Saved entries
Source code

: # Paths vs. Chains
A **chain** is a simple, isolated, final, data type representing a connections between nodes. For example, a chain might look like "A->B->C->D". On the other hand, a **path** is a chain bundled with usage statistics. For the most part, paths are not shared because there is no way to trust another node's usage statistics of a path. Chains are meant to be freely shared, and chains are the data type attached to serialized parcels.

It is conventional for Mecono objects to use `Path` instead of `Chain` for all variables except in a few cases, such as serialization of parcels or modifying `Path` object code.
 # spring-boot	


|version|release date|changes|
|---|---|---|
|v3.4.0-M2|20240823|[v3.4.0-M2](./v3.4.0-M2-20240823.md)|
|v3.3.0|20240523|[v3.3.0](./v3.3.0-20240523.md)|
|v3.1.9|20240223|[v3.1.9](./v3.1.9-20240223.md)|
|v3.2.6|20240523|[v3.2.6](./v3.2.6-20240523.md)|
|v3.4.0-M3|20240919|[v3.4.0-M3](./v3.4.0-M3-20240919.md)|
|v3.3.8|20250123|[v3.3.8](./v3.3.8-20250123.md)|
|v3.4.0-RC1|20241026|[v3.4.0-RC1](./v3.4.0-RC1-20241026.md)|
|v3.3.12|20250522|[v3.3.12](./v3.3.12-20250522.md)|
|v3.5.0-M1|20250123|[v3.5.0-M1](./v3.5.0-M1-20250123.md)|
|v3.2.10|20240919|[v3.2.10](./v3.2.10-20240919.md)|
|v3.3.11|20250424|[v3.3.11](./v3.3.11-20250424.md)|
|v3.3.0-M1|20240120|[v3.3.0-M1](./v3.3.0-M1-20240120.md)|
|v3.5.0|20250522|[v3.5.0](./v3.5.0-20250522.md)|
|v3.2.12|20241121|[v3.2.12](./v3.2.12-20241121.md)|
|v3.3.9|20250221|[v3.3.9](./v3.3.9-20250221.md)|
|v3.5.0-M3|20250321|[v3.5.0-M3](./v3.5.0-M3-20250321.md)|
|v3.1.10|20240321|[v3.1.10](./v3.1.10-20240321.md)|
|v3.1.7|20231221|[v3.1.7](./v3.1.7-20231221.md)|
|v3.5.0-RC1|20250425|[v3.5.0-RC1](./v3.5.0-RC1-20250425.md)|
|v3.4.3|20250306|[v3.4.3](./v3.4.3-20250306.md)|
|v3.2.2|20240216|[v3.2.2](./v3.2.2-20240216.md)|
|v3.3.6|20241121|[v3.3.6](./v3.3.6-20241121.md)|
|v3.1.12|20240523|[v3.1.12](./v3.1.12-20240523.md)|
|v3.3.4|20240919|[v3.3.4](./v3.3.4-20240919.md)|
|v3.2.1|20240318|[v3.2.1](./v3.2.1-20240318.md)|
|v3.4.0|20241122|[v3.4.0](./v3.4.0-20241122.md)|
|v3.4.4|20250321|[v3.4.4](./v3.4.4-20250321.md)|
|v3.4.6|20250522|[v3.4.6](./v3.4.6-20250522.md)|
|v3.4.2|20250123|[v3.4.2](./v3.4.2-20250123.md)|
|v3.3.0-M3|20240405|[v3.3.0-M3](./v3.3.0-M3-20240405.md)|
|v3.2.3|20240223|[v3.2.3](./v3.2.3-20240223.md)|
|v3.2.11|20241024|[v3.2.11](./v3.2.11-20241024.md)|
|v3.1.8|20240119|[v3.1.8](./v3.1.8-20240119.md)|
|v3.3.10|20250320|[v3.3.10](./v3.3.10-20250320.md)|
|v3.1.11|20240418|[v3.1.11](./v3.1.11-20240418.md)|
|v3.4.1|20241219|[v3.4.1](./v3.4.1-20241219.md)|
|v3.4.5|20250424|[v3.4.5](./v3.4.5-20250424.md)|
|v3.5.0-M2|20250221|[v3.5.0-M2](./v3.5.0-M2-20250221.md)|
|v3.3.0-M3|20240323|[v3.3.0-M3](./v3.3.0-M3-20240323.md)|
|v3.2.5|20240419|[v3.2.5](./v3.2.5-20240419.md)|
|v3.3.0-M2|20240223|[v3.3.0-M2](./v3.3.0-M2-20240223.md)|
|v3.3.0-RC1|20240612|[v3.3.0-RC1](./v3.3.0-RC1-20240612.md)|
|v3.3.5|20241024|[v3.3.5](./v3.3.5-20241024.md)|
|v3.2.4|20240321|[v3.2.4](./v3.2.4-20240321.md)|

| PROBLEM DETAILS |
A verbatim copy of all the entries above is requested.

| ANSWER BOX |
Source code

: # Paths vs. Chains
A **chain** is a simple, isolated, final, data type representing a connections between nodes. For example, a chain might look like "A->B->C->D". On the other hand, a **path** is a chain bundled with usage statistics. For the most part, paths are not shared because there is no way to trust another node's usage statistics of a path. Chains are meant to be freely shared, and chains are the data type attached to serialized parcels.

It is conventional for Mecono objects to use `Path` instead of `Chain` for all variables except in a few cases, such as serialization of parcels or modifying `Path` object code.
 # spring-boot	


|version|release date|changes|
|---|---|---|
|v3.4.0-M2|20240823|[v3.4.0-M2](./v3.4.0-M2-20240823.md)|
|v3.3.0|20240523|[v3.3.0](./v3.3.0-20240523.md)|
|v3.1.9|20240223|[v3.1.9](./v3.1.9-20240223.md)|
|v3.2.6|20240523|[v3.2.6](./v3.2.6-20240523.md)|
|v3.4.0-M3|20240919|[v3.4.0-M3](./v3.4.0-M3-20240919.md)|
|v3.3.8|20250123|[v3.3.8](./v3.3.8-20250123.md)|
|v3.4.0-RC1|20241026|[v3.4.0-RC1](./v3.4.0-RC1-20241026.md)|
|v3.3.12|20250522|[v3.3.12](./v3.3.12-20250522.md)|
|v3.5.0-M1|20250123|[v3.5.0-M1](./v3.5.0-M1-20250123.md)|
|v3.2.10|20240919|[v3.2.10](./v3.2.10-20240919.md)|
|v3.3.11|20250424|[v3.3.11](./v3.3.11-20250424.md)|
|v3.3.0-M1|20240120|[v3.3.0-M1](./v3.3.0-M1-20240120.md)|
|v3.5.0|20250522|[v3.5.0](./v3.5.0-20250522.md)|
|v3.2.12|20241121|[v3.2.12](./v3.2.12-20241121.md)|
|v3.3.9|20250221|[v3.3.9](./v3.3.9-20250221.md)|
|v3.5.0-M3|20250321|[v3.5.0-M3](./v3.5.0-M3-20250321.md)|
|v3.1.10|20240321|[v3.1.10](./v3.1.10-20240321.md)|
|v3.1.7|20231221|[v3.1.7](./v3.1.7-20231221.md)|
|v3.5.0-RC1|20250425|[v3.5.0-RC1](./v3.5.0-RC1-20250425.md)|
|v3.4.3|20250306|[v3.4.3](./v3.4.3-20250306.md)|
|v3.2.2|20240216|[v3.2.2](./v3.2.2-20240216.md)|
|v3.3.6|20241121|[v3.3.6](./v3.3.6-20241121.md)|
|v3.1.12|20240523|[v3.1.12](./v3.1.12-20240523.md)|
|v3.3.4|20240919|[v3.3.4](./v3.3.4-20240919.md)|
|v3.2.1|20240318|[v3.2.1](./v3.2.1-20240318.md)|
|v3.4.0|20241122|[v3.4.0](./v3.4.0-20241122.md)|
|v3.4.4|20250321|[v3.4.4](./v3.4.4-20250321.md)|
|v3.4.6|20250522|[v3.4.6](./v3.4.6-20250522.md)|
|v3.4.2|20250123|[v3.4.2](./v3.4.2-20250123.md)|
|v3.3.0-M3|20240405|[v3.3.0-M3](./v3.3.0-M3-20240405.md)|
|v3.2.3|20240223|[v3.2.3](./v3.2.3-20240223.md)|
|v3.2.11|20241024|[v3.2.11](./v3.2.11-20241024.md)|
|v3.1.8|20240119|[v3.1.8](./v3.1.8-20240119.md)|
|v3.3.10|20250320|[v3.3.10](./v3.3.10-20250320.md)|
|v3.1.11|20240418|[v3.1.11](./v3.1.11-20240418.md)|
|v3.4.1|20241219|[v3.4.1](./v3.4.1-20241219.md)|
|v3.4.5|20250424|[v3.4.5](./v3.4.5-20250424.md)|
|v3.5.0-M2|20250221|[v3.5.0-M2](./v3.5.0-M2-20250221.md)|
|v3.3.0-M3|20240323|[v3.3.0-M3](./v3.3.0-M3-20240323.md)|
|v3.2.5|20240419|[v3.2.5](./v3.2.5-20240419.md)|
|v3.3.0-M2|20240223|[v3.3.0-M2](./v3.3.0-M2-20240223.md)|
|v3.3.0-RC1|20240612|[v3.3.0-RC1](./v3.3.0-RC1-20240612.md)|
|v3.3.5|20241024|[v3.3.5](./v3.3.5-20241024.md)|
|v3.2.4|20240321|[v3.2.4](./v3.2.4-20240321.md)|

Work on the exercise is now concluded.